Stored data
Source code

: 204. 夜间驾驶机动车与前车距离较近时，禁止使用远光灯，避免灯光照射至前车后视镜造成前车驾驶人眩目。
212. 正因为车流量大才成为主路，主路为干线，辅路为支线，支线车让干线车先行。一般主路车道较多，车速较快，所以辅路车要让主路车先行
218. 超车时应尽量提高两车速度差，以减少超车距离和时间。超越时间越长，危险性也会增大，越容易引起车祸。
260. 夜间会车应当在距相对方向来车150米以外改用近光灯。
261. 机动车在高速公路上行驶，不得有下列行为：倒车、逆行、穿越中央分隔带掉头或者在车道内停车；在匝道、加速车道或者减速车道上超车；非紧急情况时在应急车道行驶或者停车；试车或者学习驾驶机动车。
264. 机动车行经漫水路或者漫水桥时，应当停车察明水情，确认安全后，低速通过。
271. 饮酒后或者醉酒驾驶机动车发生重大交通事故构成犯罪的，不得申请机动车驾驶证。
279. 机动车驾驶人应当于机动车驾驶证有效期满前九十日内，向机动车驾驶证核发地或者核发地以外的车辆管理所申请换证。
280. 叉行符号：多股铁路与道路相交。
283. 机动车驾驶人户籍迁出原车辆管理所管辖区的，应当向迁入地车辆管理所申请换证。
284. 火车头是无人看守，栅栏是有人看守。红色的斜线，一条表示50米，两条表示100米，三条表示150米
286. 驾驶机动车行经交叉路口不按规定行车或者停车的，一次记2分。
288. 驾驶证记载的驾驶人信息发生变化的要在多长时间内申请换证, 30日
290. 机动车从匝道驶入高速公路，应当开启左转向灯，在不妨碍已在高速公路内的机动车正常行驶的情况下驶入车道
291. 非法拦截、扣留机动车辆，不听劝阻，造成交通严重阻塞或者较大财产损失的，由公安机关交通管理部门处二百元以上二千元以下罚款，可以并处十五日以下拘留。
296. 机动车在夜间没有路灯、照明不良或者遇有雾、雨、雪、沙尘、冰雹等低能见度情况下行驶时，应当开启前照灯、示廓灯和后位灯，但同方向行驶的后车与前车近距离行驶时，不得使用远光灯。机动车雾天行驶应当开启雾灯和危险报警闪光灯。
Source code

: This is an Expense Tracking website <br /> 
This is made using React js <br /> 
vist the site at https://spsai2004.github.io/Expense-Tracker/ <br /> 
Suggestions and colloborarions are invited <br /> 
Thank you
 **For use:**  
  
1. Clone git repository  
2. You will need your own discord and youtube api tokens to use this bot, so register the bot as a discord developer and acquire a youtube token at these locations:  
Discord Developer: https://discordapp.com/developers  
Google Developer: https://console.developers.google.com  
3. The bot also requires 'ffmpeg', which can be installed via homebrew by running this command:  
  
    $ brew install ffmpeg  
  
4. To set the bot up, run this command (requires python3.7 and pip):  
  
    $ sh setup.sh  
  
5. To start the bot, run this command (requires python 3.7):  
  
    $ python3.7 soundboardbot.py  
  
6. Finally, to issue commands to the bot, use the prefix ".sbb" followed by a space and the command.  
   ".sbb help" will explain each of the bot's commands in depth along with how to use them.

What you need to do:
Every entry must be output again, exactly as written above.

Finished task:
Source code

: 204. 夜间驾驶机动车与前车距离较近时，禁止使用远光灯，避免灯光照射至前车后视镜造成前车驾驶人眩目。
212. 正因为车流量大才成为主路，主路为干线，辅路为支线，支线车让干线车先行。一般主路车道较多，车速较快，所以辅路车要让主路车先行
218. 超车时应尽量提高两车速度差，以减少超车距离和时间。超越时间越长，危险性也会增大，越容易引起车祸。
260. 夜间会车应当在距相对方向来车150米以外改用近光灯。
261. 机动车在高速公路上行驶，不得有下列行为：倒车、逆行、穿越中央分隔带掉头或者在车道内停车；在匝道、加速车道或者减速车道上超车；非紧急情况时在应急车道行驶或者停车；试车或者学习驾驶机动车。
264. 机动车行经漫水路或者漫水桥时，应当停车察明水情，确认安全后，低速通过。
271. 饮酒后或者醉酒驾驶机动车发生重大交通事故构成犯罪的，不得申请机动车驾驶证。
279. 机动车驾驶人应当于机动车驾驶证有效期满前九十日内，向机动车驾驶证核发地或者核发地以外的车辆管理所申请换证。
280. 叉行符号：多股铁路与道路相交。
283. 机动车驾驶人户籍迁出原车辆管理所管辖区的，应当向迁入地车辆管理所申请换证。
284. 火车头是无人看守，栅栏是有人看守。红色的斜线，一条表示50米，两条表示100米，三条表示150米
286. 驾驶机动车行经交叉路口不按规定行车或者停车的，一次记2分。
288. 驾驶证记载的驾驶人信息发生变化的要在多长时间内申请换证, 30日
290. 机动车从匝道驶入高速公路，应当开启左转向灯，在不妨碍已在高速公路内的机动车正常行驶的情况下驶入车道
291. 非法拦截、扣留机动车辆，不听劝阻，造成交通严重阻塞或者较大财产损失的，由公安机关交通管理部门处二百元以上二千元以下罚款，可以并处十五日以下拘留。
296. 机动车在夜间没有路灯、照明不良或者遇有雾、雨、雪、沙尘、冰雹等低能见度情况下行驶时，应当开启前照灯、示廓灯和后位灯，但同方向行驶的后车与前车近距离行驶时，不得使用远光灯。机动车雾天行驶应当开启雾灯和危险报警闪光灯。
Source code

: This is an Expense Tracking website <br /> 
This is made using React js <br /> 
vist the site at https://spsai2004.github.io/Expense-Tracker/ <br /> 
Suggestions and colloborarions are invited <br /> 
Thank you
 **For use:**  
  
1. Clone git repository  
2. You will need your own discord and youtube api tokens to use this bot, so register the bot as a discord developer and acquire a youtube token at these locations:  
Discord Developer: https://discordapp.com/developers  
Google Developer: https://console.developers.google.com  
3. The bot also requires 'ffmpeg', which can be installed via homebrew by running this command:  
  
    $ brew install ffmpeg  
  
4. To set the bot up, run this command (requires python3.7 and pip):  
  
    $ sh setup.sh  
  
5. To start the bot, run this command (requires python 3.7):  
  
    $ python3.7 soundboardbot.py  
  
6. Finally, to issue commands to the bot, use the prefix ".sbb" followed by a space and the command.  
   ".sbb help" will explain each of the bot's commands in depth along with how to use them.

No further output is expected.